1. This Act16 may be cited as the Commonwealth17 of Australia Constitution18 Act.

HISTORICAL NOTE.—Clause 1 of the draft Bill framed by the Sydney Convention of 1891, and usually known as “The Commonwealth Bill of 1891,” declared that “This Act shall be cited as The Constitution of the Commonwealth of Australia.” In Committee, Mr. James Munro proposed “Federated States” in lieu of “Commonwealth.” On a division, however, “Commonwealth” was retained by 26 votes to 13. (Conv. Deb., Syd. [1891], pp. 550–7.)

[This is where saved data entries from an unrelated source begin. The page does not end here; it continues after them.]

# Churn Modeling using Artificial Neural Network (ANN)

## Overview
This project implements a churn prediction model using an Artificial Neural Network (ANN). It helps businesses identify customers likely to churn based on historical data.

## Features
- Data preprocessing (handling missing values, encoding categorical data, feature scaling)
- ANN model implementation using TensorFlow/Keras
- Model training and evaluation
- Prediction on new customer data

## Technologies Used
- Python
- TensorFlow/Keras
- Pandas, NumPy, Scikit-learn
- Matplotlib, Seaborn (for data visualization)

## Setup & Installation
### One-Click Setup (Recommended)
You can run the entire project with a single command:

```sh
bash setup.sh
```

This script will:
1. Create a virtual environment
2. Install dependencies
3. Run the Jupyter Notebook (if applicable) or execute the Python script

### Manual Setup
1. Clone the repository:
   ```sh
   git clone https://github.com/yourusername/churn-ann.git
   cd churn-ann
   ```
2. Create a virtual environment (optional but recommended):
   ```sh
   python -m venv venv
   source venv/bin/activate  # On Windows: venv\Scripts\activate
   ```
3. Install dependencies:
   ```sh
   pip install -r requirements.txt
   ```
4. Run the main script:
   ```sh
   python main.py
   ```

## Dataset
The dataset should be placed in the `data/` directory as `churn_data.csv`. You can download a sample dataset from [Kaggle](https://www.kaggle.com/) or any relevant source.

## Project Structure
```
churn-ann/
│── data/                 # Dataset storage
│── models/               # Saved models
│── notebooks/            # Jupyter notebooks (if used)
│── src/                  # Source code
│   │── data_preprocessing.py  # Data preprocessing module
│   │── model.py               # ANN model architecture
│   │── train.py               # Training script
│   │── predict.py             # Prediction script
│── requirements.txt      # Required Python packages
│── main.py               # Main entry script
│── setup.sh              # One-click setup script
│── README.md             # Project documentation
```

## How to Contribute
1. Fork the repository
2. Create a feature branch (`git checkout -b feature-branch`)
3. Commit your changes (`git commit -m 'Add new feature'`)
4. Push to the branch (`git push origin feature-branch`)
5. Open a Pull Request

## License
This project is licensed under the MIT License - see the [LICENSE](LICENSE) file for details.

At the Adelaide Session of the Convention of 1897, the clause as framed in 1891 was adopted verbatim. In Committee, Mr. Symon proposed to omit the words “Commonwealth of,” leaving simply “Australia;” but this was negatived. Mr. Walker proposed to substitute “Australasia” for “Australia,” but this also was negatived. (Conv. Deb., Adel., pp. 616–9.) At the Sydney Session, a suggestion by the Legislative Council of New South Wales, to substitute “Dominion” for “Commonwealth” was negatived. An amendment by Mr. Barton, to omit “The Constitution of the Commonwealth of Australia,” and substitute “The Commonwealth of Australia Constitution Act,” was agreed to, in order to distinguish between the Act as a whole and the Constitution embodied in the Act. (Conv. Deb., Syd. [1897], pp. 224–5.)